The above issues (and others) should give Python developers pause. Python is a powerful language for productive programming in the sciences and data analysis. Users of Python at NERSC may need to consider the following, assuming that switching from Python to another language is not (yet) feasible:
- How important is it for me to migrate Python code to KNL right now? If the performance of your code on Ivy Bridge or Haswell is satisfactory and the life cycle of your project is such that you will be able to continue using those architectures for the next few years, you may not need to worry about KNL right now at all. However, if plans for your code continued development and use beyond 2020, you may want to think about what KNL and similar architectures means to your application.
- Won't the developers of Python just fix all these problems for us anyway? Perhaps. On the other hand, we suggest the risk from taking such a cavalier attitude is too great for users of Python in HPC. And in general we always recommend future-proofing code.
- What skills and tools do I need to migrate to KNL? It is an open question just how easy it will be for Python codes to migrate to KNL and, with any amount of work, deliver performance superior to (e.g.) Haswell on Cori on a node-for-node basis. However, there are tools and techniques that Python programmers can learn that may help make the transition.

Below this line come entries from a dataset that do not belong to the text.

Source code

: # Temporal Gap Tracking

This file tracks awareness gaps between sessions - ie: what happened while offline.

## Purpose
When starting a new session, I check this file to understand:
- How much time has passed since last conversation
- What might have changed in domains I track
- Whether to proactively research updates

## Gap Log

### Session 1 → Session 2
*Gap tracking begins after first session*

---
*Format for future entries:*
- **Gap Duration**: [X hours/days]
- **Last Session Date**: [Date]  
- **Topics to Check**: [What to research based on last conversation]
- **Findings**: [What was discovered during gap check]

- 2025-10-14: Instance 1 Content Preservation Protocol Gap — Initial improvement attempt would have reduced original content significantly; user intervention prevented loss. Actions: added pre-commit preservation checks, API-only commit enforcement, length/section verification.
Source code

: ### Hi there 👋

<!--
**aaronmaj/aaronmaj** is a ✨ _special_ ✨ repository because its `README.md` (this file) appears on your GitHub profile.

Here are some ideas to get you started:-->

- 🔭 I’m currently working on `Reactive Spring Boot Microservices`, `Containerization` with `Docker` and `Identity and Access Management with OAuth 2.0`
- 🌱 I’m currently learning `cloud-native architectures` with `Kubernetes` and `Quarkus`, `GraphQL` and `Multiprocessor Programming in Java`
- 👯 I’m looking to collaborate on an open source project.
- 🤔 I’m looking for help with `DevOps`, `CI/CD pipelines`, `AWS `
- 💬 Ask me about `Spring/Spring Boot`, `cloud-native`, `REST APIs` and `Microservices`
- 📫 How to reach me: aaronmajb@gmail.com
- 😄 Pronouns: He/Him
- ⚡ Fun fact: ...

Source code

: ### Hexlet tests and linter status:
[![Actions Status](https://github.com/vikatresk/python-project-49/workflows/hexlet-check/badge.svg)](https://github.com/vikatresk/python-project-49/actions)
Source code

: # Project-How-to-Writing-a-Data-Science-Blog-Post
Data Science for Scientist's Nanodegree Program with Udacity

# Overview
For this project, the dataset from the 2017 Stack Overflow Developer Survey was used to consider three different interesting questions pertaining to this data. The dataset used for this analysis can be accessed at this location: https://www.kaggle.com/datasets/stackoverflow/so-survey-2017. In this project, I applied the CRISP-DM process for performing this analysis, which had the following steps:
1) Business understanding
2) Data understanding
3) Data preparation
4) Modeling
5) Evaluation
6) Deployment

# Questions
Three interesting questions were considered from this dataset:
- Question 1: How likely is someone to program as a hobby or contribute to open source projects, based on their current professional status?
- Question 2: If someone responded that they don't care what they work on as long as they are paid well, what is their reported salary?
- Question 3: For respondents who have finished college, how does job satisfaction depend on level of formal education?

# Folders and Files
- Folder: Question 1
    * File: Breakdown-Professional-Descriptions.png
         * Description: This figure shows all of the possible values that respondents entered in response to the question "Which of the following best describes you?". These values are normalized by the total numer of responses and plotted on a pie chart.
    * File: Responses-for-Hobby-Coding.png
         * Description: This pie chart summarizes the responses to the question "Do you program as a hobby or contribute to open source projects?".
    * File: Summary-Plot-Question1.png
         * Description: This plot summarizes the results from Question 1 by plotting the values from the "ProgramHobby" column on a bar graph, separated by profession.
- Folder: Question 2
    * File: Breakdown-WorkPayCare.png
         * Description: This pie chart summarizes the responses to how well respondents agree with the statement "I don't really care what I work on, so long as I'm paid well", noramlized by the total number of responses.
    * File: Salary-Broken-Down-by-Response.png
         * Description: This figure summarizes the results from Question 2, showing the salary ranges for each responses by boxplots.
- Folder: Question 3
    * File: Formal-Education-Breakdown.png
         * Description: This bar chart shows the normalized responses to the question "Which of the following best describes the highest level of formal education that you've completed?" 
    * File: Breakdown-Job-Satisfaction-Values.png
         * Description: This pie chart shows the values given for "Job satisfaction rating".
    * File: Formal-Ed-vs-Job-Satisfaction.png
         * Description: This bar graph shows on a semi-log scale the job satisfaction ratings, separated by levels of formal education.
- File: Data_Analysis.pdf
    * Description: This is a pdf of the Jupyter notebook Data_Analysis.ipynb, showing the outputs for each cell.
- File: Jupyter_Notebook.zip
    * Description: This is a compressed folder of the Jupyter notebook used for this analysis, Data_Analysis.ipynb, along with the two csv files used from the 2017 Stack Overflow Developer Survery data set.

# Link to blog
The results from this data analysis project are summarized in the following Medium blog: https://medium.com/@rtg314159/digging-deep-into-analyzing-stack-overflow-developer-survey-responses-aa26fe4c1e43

Below we discuss tools, techniques, and skills that Python developers can adopt or learn that may help them migrate code to Cori KNL. As we learn more about what the issues are with Python on KNL, workarounds, and solutions, we will add to this page. Much of the information presented here comes from our input from the Intel Python team and from work done in the NESAP for Data program.
Anaconda Python and the Intel Distribution for Python
As documented elsewhere NERSC provides software modules for Anaconda Python, including both Python 2 and Python 3. The Anaconda Python distribution includes a number of optimized libraries that leverage Intel's expertise, particularly the Intel Math Kernel Library (MKL). These libraries include numpy, scipy, numexpr, etc. Most importantly these libraries are threaded and include vector optimizations critical for maximum performance on KNL.
In 2016 Intel released their own distribution of Python. The relationship between Intel Python and Anaconda Python is very close. Python users should not view the two products as necessarily being developed in competition --- rather Continuum Analytics (the company behind Anaconda Python) and the Intel Python team work closely together to deliver maximum performance of Intel's hardware to Python users through a collaborative effort.
The Intel Python Distribution provides the above MKL optimizations but in addition provides TBB (Thread Building Blocks library) and interfaces to the DAAL (Data Analytics Acceleration Layer). TBB in particular enables users to compose threads across threaded library calls and avoid thread oversubscription (see this blog post); with particular emphasis on DASK and Joblib.
Users can try the Intel Distribution for Python through a conda environment even! This post provides more details, but at NERSC one can use the following procedure:
module load python/2.7-anaconda
conda create -n idp -c intel intelpython2_core python=2
source activate idp
The conda tool can be further used to customize the Intel Python environment in the usual manner (conda install, etc).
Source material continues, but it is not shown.